Structural Scaffolds for Making Sense of Document Collections (by Joe Barrow)
----
As readers, we often attempt to make sense of (one or more) documents using structure that goes beyond the content itself: a scientist using sections and subsections to "pre-read" a scientific paper or a web searcher trying to make sense of conflicting viewpoints about a topic. This structure helps a reader build mental maps of the information; without them, it is easy to "miss the forest for the trees." In this work, we aim to induce this structure in cases where it is not already explicit, which we refer to as "structural scaffolding." In particular, we focus on two types of scaffolds: topical scaffolds of documents, where we create labeled sections over an unstructured document to support pre-reading, and syntopical scaffolds of document collections, where we identify, group, and present viewpoints from many documents at once. We find that "content-only" approaches build worse scaffolds for both types than approaches that account for both content and context.

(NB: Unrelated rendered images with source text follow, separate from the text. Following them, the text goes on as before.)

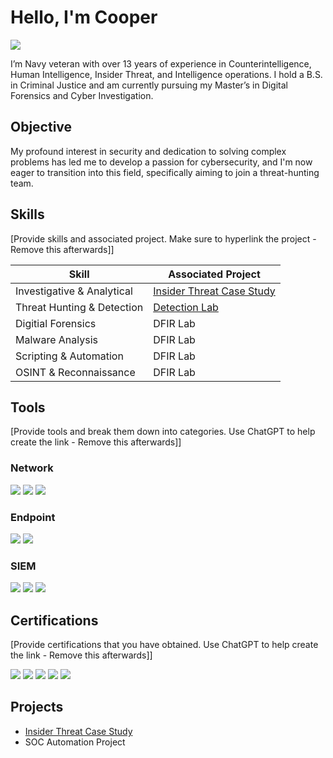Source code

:# Hello, I'm Cooper
<a href="https://linkedin.com/in/cameron-c-ba3626200/"><img src="https://img.shields.io/badge/-LinkedIn-0072b1?&style=for-the-badge&logo=linkedin&logoColor=white" /></a>


I’m Navy veteran with over 13 years of experience in Counterintelligence, Human Intelligence, Insider Threat, and Intelligence operations. I hold a B.S. in Criminal Justice and am currently pursuing my Master’s in Digital Forensics and Cyber Investigation.

## Objective

My profound interest in security and dedication to solving complex problems has led me to develop a passion for cybersecurity, and I'm now eager to transition into this field, specifically aiming to join a threat-hunting team. 

## Skills
[Provide skills and associated project. Make sure to hyperlink the project - Remove this afterwards]]

| Skill                                         | Associated Project         |
|-----------------------------------------------|----------------------------|
| Investigative & Analytical                    | <a href="https://github.com/BigDAWGsDAD/Insider-Threat-Case-Study/blob/main/README.md">Insider Threat Case Study </a>|
| Threat Hunting & Detection                    | <a href="https://google.com">Detection Lab</a>|
| Digitial Forensics                            | DFIR Lab|
| Malware Analysis                              | DFIR Lab|
| Scripting & Automation                        | DFIR Lab|
| OSINT & Reconnaissance                        | DFIR Lab|

## Tools
[Provide tools and break them down into categories. Use ChatGPT to help create the link - Remove this afterwards]]

### Network
<div>
    <img src="https://img.shields.io/badge/-Wireshark-1679A7?&style=for-the-badge&logo=Wireshark&logoColor=white" />
    <img src="https://img.shields.io/badge/-Suricata-EF3B2D?&style=for-the-badge&logo=Suricata&logoColor=white" />
    <img src="https://img.shields.io/badge/-Zeek-777BB4?&style=for-the-badge&logo=Zeek&logoColor=white" />
</div>

### Endpoint
<div>
    <img src="https://img.shields.io/badge/-Microsoft_Defender_for_Endpoint-00A4EF?&style=for-the-badge&logo=Microsoft&logoColor=white" />
    <img src="https://img.shields.io/badge/-Velociraptor-4B275F?&style=for-the-badge&logo=Velociraptor&logoColor=white" />
</div>

### SIEM
<div>
    <img src="https://img.shields.io/badge/-Microsoft_Sentinel-0078D4?&style=for-the-badge&logo=Microsoft&logoColor=white" />
    <img src="https://img.shields.io/badge/-Splunk-000000?&style=for-the-badge&logo=Splunk&logoColor=white" />
    <img src="https://img.shields.io/badge/-Elastic-005571?&style=for-the-badge&logo=Elastic&logoColor=white" />
</div>

## Certifications
[Provide certifications that you have obtained. Use ChatGPT to help create the link - Remove this afterwards]]
<div>
<img src="https://img.shields.io/badge/-Security%2B-FF0000?&style=for-the-badge&logo=CompTIA&logoColor=white" />
<img src="https://img.shields.io/badge/-Network%2B-007ACC?&style=for-the-badge&logo=CompTIA&logoColor=white" />
<img src="https://img.shields.io/badge/-A%2B-4D4D4D?&style=for-the-badge&logo=CompTIA&logoColor=white" />
<img src="https://img.shields.io/badge/-CDSA-006400?&style=for-the-badge&logoColor=white" />
<img src="https://img.shields.io/badge/-CCD-000080?&style=for-the-badge&logoColor=white" />
</div>

## Projects
- <a href="https://github.com/BigDAWGsDAD/Insider-Threat-Case-Study/blob/main/README.md"> Insider Threat Case Study </a>
- SOC Automation Project
<!--
**BigDAWGsDAD/BigDAWGsDAD** is a ✨ _special_ ✨ repository because its `README.md` (this file) appears on your GitHub profile.

Here are some ideas to get you started:

- 🔭 I’m currently working on ...
- 🌱 I’m currently learning ...
- 👯 I’m looking to collaborate on ...
- 🤔 I’m looking for help with ...
- 💬 Ask me about ...
- 📫 How to reach me: ...
- 😄 Pronouns: ...
- ⚡ Fun fact: ...
-->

Tokenization in the era of pretrained language models (by Chenglei Si)
----
In this talk, we review the different tokenization strategies used in various pretrained language models (PLM). We focus on the granularity of tokenization (sub-character, character, sub-word, word) and compare their pros and cons in performance, efficiency and robustness. In particular, we highlight two of our own works along this line, one on fusing character and sub-word representations in English PLM, and the other on a novel sub-character tokenization scheme designed for Chinese PLM.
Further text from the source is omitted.